* _What to do_
Count how many lines in the data hold the word "year", and give that number alone.
________________________
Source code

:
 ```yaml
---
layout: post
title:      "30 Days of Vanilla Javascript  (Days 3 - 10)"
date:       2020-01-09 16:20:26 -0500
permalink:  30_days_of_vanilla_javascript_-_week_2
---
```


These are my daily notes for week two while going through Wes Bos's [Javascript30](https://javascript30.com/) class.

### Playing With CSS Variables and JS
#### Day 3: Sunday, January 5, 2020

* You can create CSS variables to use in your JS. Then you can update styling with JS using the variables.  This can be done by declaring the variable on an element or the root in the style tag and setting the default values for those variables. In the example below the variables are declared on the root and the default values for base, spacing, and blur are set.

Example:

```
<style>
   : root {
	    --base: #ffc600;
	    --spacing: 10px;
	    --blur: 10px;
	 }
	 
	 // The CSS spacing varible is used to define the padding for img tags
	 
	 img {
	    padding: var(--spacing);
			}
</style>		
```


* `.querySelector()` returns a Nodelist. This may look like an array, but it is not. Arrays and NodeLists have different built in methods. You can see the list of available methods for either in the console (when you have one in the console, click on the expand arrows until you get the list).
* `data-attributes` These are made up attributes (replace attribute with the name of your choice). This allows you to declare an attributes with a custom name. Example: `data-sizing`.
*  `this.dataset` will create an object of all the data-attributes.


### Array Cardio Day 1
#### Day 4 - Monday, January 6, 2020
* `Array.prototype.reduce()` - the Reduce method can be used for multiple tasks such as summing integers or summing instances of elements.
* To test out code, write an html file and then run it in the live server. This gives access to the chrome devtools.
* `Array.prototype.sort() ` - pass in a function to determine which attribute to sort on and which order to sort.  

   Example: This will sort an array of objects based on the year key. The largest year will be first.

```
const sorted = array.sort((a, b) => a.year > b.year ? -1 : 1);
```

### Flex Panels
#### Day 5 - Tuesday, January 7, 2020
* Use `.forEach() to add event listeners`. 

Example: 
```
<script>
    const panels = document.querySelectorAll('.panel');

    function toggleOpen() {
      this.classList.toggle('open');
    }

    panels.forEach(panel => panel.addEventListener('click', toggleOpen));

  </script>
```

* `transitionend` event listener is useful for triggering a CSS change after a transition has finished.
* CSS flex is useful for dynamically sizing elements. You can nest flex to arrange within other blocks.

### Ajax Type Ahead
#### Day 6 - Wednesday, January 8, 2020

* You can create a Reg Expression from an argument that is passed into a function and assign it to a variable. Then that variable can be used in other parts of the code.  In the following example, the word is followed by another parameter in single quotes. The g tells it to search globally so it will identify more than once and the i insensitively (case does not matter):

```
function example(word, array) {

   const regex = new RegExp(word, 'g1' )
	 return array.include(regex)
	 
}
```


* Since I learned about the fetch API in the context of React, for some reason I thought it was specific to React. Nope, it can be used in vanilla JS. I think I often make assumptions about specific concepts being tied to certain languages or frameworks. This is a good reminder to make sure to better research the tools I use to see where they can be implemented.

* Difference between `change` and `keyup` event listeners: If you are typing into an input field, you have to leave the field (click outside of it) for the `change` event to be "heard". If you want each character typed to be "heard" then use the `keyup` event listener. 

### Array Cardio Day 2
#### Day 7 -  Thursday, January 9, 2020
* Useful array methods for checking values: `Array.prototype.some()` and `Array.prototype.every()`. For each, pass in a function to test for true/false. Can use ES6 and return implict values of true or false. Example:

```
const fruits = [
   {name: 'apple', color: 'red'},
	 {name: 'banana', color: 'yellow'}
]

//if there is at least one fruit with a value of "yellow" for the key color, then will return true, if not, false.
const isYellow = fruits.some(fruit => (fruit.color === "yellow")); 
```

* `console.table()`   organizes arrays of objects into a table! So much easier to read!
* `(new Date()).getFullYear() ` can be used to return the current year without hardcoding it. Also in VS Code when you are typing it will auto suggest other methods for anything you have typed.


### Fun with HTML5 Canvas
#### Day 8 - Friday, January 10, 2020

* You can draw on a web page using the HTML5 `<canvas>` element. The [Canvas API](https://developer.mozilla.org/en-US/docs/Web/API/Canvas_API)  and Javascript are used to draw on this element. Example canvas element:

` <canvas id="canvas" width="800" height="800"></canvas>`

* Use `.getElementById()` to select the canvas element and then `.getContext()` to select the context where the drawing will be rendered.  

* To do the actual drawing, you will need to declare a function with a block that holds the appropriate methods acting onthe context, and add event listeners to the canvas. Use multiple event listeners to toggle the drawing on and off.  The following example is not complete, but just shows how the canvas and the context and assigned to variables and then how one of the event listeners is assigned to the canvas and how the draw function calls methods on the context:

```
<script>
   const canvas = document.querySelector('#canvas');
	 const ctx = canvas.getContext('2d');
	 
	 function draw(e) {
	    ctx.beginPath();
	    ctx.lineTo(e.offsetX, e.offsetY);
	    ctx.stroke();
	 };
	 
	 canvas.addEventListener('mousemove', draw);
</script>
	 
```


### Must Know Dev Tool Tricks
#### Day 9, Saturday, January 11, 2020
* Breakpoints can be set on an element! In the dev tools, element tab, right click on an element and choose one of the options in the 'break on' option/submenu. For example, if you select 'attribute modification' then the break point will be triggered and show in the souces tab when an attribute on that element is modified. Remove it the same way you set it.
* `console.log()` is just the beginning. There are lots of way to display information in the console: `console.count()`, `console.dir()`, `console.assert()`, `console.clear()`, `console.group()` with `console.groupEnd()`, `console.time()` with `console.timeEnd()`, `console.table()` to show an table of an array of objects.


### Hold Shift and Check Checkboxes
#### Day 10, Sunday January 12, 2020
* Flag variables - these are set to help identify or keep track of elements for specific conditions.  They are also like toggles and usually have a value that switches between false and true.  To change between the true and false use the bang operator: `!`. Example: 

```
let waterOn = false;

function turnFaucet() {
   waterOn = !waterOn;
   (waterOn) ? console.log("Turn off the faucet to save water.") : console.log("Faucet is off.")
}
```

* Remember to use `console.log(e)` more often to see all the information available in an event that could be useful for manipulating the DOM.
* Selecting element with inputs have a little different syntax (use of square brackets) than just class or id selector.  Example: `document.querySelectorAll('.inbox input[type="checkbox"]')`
________________________
* _Reply to the task_
3